Phase 1 starts with a set of activities aiming to comprehend the existing system and assess alternatives as described by Wolfart et al. Wolfart2021; Wolfart2021a. We depicted the common activities and involved personas. The activities in this phase are commonly performed as part of an architecture review using methods like ATAM, SAAM, or a more lightweight method, e.g., the one suggested by Auer et al. Auer2021. The resulting quality assessment links the decision for or against a migration to microservices to distinct scenarios and associated quality requirements which the architectural styles in question are favorable for.
Phase 2 entails the two activities described in Section 1.1 to define the migration strategy. Depending on the system’s technological state, organizational aspects, or other boundary conditions, different strategies may be chosen. The selection of a suitable approach and technique for service identification depends on several factors like targeted quality attributes, the available input artifacts, automation potential and maturity of available tool support.
Phase 3 starts with the identification of services and a preliminary definition of the target architecture. The incremental implementation of the identified services is preceded by a prioritization step. The framework puts a major focus on quality assurance aspects to ensure that initially defined measures are applied and satisfied. Hence, the implementation activities are accompanied by a scenario-based analysis and followed by a verification & validation step. Deviations from the targets will consequently lead to altering the defined target architecture or even considering an alternative service identification approach by stepping back into phase 2.
As an overview of the migration progress, the activities’ result artifacts are displayed in a flowchart on the right side next to each phase or group of activities.
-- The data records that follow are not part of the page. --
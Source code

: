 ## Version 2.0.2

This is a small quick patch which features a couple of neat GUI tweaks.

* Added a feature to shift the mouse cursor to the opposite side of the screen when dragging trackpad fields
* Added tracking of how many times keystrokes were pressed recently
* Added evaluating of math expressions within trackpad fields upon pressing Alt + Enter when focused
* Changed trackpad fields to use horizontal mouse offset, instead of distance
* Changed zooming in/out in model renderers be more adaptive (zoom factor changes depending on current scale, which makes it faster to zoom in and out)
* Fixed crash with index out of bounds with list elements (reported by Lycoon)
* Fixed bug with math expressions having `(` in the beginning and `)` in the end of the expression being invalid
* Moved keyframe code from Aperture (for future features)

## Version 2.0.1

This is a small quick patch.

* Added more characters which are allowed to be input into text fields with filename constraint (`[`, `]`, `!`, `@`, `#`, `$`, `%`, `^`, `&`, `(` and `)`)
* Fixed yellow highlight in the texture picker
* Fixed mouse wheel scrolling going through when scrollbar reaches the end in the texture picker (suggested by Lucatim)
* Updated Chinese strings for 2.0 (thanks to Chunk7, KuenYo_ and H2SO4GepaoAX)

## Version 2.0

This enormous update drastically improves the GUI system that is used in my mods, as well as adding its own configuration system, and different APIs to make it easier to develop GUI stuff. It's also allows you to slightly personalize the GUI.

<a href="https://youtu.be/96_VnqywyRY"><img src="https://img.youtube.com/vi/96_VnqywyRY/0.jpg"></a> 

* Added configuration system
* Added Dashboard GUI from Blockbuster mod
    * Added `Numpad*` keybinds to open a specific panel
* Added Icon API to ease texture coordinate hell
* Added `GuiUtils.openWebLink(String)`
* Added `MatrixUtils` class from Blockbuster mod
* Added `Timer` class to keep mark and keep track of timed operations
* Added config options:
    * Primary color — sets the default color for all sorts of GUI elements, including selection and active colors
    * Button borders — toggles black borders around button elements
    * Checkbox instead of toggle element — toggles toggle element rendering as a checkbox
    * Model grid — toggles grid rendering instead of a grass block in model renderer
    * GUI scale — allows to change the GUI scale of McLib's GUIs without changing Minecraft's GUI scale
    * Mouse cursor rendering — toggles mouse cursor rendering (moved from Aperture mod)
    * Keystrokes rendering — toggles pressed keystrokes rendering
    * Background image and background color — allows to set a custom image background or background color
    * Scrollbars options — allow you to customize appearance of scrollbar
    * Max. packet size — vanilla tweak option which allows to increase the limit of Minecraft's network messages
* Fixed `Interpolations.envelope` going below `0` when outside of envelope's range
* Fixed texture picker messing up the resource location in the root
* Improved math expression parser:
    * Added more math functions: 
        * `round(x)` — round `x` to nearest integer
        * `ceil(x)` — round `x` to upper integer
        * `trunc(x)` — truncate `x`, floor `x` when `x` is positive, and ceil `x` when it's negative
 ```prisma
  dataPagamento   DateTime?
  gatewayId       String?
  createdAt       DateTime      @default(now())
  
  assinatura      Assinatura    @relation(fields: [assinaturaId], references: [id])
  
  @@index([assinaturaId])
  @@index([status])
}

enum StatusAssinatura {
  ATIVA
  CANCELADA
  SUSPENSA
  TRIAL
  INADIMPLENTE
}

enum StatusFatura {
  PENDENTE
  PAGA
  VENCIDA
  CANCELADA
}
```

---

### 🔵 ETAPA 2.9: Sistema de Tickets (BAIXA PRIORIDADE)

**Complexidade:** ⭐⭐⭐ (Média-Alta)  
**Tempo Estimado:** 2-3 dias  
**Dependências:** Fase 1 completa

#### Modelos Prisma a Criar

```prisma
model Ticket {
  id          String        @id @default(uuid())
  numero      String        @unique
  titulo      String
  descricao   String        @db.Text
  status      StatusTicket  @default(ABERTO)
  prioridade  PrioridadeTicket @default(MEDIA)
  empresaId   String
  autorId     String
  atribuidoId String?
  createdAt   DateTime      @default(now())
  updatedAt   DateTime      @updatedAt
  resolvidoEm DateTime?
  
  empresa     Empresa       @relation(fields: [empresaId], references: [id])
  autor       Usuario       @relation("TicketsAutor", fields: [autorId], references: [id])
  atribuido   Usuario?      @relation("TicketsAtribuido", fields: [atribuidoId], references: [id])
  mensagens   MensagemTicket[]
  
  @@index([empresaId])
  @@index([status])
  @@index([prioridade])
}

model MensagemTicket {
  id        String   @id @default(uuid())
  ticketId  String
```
5 Current Status of Tool Support
We recently conducted an interview study among software professionals on the framework’s structure and automation capabilities. The methodology is currently being refined and evaluated within longitudinal industry case studies. In parallel, we develop tool support in the form of a web-based application to provide guidance for architects. In phase 1, the tool collects system specifications and guides through the architecture assessment. This information serves as a documentation of the decision-making process and provides input for phase 2, which represents the tools’ core functionality. Based on an extensible repository of existing approaches for service identification and architectural refactoring, the tool will assist in finding the appropriate technique for a specific system. The maintainable repository serves as a container for a growing list of approaches that have been published as peer-reviewed research papers. For their classification, we build upon the taxonomy proposed by Abdellatif et al. Abdellatif2021a and our own preparatory work Fritzsch2019a. The guidance provided by the tool in phase 3 will be realized as a selection of studies supporting the specific activities.
We see potential for hosting the developed tool publicly and expanding it by functionality to incorporate user feedback or a rating system. In that regard, the framework and tool support could facilitate knowledge transfer not just from academia to industry but also vice versa, thereby contributing to close the gap highlighted in 1.2.